(Stored data entries)
____
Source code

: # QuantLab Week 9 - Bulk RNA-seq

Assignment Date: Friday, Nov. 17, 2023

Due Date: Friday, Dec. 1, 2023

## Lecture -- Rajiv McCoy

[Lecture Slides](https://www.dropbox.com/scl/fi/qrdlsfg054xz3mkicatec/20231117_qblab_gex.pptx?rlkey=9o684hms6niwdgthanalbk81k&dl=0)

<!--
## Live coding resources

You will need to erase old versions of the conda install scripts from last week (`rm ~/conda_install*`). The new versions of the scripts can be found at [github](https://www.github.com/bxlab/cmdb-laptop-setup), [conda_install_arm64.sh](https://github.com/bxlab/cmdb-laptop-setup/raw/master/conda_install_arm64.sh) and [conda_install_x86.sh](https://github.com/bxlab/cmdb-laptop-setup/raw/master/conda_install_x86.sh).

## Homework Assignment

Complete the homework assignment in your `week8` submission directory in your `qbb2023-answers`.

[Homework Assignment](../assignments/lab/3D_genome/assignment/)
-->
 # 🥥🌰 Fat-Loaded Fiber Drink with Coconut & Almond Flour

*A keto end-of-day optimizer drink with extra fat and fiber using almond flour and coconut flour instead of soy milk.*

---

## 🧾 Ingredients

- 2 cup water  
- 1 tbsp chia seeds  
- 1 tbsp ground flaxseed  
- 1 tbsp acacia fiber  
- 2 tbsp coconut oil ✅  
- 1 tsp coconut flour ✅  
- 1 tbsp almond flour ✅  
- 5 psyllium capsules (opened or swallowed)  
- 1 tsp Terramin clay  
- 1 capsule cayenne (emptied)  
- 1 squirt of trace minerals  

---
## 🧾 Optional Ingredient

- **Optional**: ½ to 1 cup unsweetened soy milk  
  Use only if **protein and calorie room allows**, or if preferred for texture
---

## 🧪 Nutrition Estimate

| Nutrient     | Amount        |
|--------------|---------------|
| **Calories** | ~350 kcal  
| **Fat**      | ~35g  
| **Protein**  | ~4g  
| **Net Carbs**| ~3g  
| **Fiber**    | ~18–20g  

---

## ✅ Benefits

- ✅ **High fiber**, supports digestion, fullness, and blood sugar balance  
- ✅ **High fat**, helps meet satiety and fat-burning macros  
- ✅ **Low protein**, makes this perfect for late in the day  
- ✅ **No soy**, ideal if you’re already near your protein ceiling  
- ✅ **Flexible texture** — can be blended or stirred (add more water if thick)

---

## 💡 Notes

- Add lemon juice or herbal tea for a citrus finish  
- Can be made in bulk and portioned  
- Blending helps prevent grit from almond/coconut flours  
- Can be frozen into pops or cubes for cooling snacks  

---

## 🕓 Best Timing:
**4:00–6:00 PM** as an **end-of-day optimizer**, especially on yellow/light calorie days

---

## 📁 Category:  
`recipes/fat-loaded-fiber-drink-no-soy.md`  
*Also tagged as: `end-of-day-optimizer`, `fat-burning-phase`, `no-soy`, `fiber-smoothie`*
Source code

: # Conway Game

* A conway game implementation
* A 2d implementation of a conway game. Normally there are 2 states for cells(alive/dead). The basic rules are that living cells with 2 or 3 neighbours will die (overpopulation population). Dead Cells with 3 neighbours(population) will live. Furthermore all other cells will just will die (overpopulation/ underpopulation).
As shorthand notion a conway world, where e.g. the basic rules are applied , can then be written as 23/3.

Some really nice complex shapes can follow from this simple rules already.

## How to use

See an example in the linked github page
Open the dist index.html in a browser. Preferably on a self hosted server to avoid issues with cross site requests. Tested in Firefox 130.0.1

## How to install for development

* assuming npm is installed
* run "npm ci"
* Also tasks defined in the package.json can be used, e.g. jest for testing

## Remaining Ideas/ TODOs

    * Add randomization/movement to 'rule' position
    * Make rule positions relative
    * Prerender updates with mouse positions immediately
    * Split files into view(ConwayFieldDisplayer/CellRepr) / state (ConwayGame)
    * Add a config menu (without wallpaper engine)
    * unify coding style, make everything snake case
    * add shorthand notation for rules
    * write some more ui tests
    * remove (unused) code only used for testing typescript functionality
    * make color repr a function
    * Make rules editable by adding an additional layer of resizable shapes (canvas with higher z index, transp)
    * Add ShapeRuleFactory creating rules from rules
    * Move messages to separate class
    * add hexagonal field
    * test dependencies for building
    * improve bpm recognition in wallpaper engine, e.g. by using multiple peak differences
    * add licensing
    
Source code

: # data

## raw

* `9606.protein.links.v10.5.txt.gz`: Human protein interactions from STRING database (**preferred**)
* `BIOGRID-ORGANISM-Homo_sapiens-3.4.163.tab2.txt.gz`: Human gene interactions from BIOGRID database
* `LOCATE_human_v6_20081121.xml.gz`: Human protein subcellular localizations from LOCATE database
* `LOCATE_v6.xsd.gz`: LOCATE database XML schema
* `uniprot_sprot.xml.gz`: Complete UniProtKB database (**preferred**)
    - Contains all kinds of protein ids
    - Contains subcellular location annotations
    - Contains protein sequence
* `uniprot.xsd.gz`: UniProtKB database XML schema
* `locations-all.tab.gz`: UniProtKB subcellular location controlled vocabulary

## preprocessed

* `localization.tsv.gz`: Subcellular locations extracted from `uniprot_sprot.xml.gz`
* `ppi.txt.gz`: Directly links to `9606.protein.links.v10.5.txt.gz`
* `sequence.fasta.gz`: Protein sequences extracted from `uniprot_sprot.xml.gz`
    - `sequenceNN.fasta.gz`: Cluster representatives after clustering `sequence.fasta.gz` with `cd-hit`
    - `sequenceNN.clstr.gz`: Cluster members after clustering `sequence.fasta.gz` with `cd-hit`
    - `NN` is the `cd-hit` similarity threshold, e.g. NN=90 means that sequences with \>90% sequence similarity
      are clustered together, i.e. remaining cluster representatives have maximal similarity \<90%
____
Return every entry exactly; no line may be missing.

> _Completed task_
Source code

: # QuantLab Week 9 - Bulk RNA-seq

Assignment Date: Friday, Nov. 17, 2023

Due Date: Friday, Dec. 1, 2023

## Lecture -- Rajiv McCoy

[Lecture Slides](https://www.dropbox.com/scl/fi/qrdlsfg054xz3mkicatec/20231117_qblab_gex.pptx?rlkey=9o684hms6niwdgthanalbk81k&dl=0)

<!--
## Live coding resources

You will need to erase old versions of the conda install scripts from last week (`rm ~/conda_install*`). The new versions of the scripts can be found at [github](https://www.github.com/bxlab/cmdb-laptop-setup), [conda_install_arm64.sh](https://github.com/bxlab/cmdb-laptop-setup/raw/master/conda_install_arm64.sh) and [conda_install_x86.sh](https://github.com/bxlab/cmdb-laptop-setup/raw/master/conda_install_x86.sh).

## Homework Assignment

Complete the homework assignment in your `week8` submission directory in your `qbb2023-answers`.

[Homework Assignment](../assignments/lab/3D_genome/assignment/)
-->
 # 🥥🌰 Fat-Loaded Fiber Drink with Coconut & Almond Flour

*A keto end-of-day optimizer drink with extra fat and fiber using almond flour and coconut flour instead of soy milk.*

---

## 🧾 Ingredients

- 2 cup water  
- 1 tbsp chia seeds  
- 1 tbsp ground flaxseed  
- 1 tbsp acacia fiber  
- 2 tbsp coconut oil ✅  
- 1 tsp coconut flour ✅  
- 1 tbsp almond flour ✅  
- 5 psyllium capsules (opened or swallowed)  
- 1 tsp Terramin clay  
- 1 capsule cayenne (emptied)  
- 1 squirt of trace minerals  

---
## 🧾 Optional Ingredient

- **Optional**: ½ to 1 cup unsweetened soy milk  
  Use only if **protein and calorie room allows**, or if preferred for texture
---

## 🧪 Nutrition Estimate

| Nutrient     | Amount        |
|--------------|---------------|
| **Calories** | ~350 kcal  
| **Fat**      | ~35g  
| **Protein**  | ~4g  
| **Net Carbs**| ~3g  
| **Fiber**    | ~18–20g  

---

## ✅ Benefits

- ✅ **High fiber**, supports digestion, fullness, and blood sugar balance  
- ✅ **High fat**, helps meet satiety and fat-burning macros  
- ✅ **Low protein**, makes this perfect for late in the day  
- ✅ **No soy**, ideal if you’re already near your protein ceiling  
- ✅ **Flexible texture** — can be blended or stirred (add more water if thick)

---

## 💡 Notes

- Add lemon juice or herbal tea for a citrus finish  
- Can be made in bulk and portioned  
- Blending helps prevent grit from almond/coconut flours  
- Can be frozen into pops or cubes for cooling snacks  

---

## 🕓 Best Timing:
**4:00–6:00 PM** as an **end-of-day optimizer**, especially on yellow/light calorie days

---

## 📁 Category:  
`recipes/fat-loaded-fiber-drink-no-soy.md`  
*Also tagged as: `end-of-day-optimizer`, `fat-burning-phase`, `no-soy`, `fiber-smoothie`*
Source code

: # Conway Game

* A conway game implementation
* A 2d implementation of a conway game. Normally there are 2 states for cells(alive/dead). The basic rules are that living cells with 2 or 3 neighbours will die (overpopulation population). Dead Cells with 3 neighbours(population) will live. Furthermore all other cells will just will die (overpopulation/ underpopulation).
As shorthand notion a conway world, where e.g. the basic rules are applied , can then be written as 23/3.

Some really nice complex shapes can follow from this simple rules already.

## How to use

See an example in the linked github page
Open the dist index.html in a browser. Preferably on a self hosted server to avoid issues with cross site requests. Tested in Firefox 130.0.1

## How to install for development

* assuming npm is installed
* run "npm ci"
* Also tasks defined in the package.json can be used, e.g. jest for testing

## Remaining Ideas/ TODOs

    * Add randomization/movement to 'rule' position
    * Make rule positions relative
    * Prerender updates with mouse positions immediately
    * Split files into view(ConwayFieldDisplayer/CellRepr) / state (ConwayGame)
    * Add a config menu (without wallpaper engine)
    * unify coding style, make everything snake case
    * add shorthand notation for rules
    * write some more ui tests
    * remove (unused) code only used for testing typescript functionality
    * make color repr a function
    * Make rules editable by adding an additional layer of resizable shapes (canvas with higher z index, transp)
    * Add ShapeRuleFactory creating rules from rules
    * Move messages to separate class
    * add hexagonal field
    * test dependencies for building
    * improve bpm recognition in wallpaper engine, e.g. by using multiple peak differences
    * add licensing
    
Source code

: # data

## raw

* `9606.protein.links.v10.5.txt.gz`: Human protein interactions from STRING database (**preferred**)
* `BIOGRID-ORGANISM-Homo_sapiens-3.4.163.tab2.txt.gz`: Human gene interactions from BIOGRID database
* `LOCATE_human_v6_20081121.xml.gz`: Human protein subcellular localizations from LOCATE database
* `LOCATE_v6.xsd.gz`: LOCATE database XML schema
* `uniprot_sprot.xml.gz`: Complete UniProtKB database (**preferred**)
    - Contains all kinds of protein ids
    - Contains subcellular location annotations
    - Contains protein sequence
* `uniprot.xsd.gz`: UniProtKB database XML schema
* `locations-all.tab.gz`: UniProtKB subcellular location controlled vocabulary

## preprocessed

* `localization.tsv.gz`: Subcellular locations extracted from `uniprot_sprot.xml.gz`
* `ppi.txt.gz`: Directly links to `9606.protein.links.v10.5.txt.gz`
* `sequence.fasta.gz`: Protein sequences extracted from `uniprot_sprot.xml.gz`
    - `sequenceNN.fasta.gz`: Cluster representatives after clustering `sequence.fasta.gz` with `cd-hit`
    - `sequenceNN.clstr.gz`: Cluster members after clustering `sequence.fasta.gz` with `cd-hit`
    - `NN` is the `cd-hit` similarity threshold, e.g. NN=90 means that sequences with \>90% sequence similarity
      are clustered together, i.e. remaining cluster representatives have maximal similarity \<90%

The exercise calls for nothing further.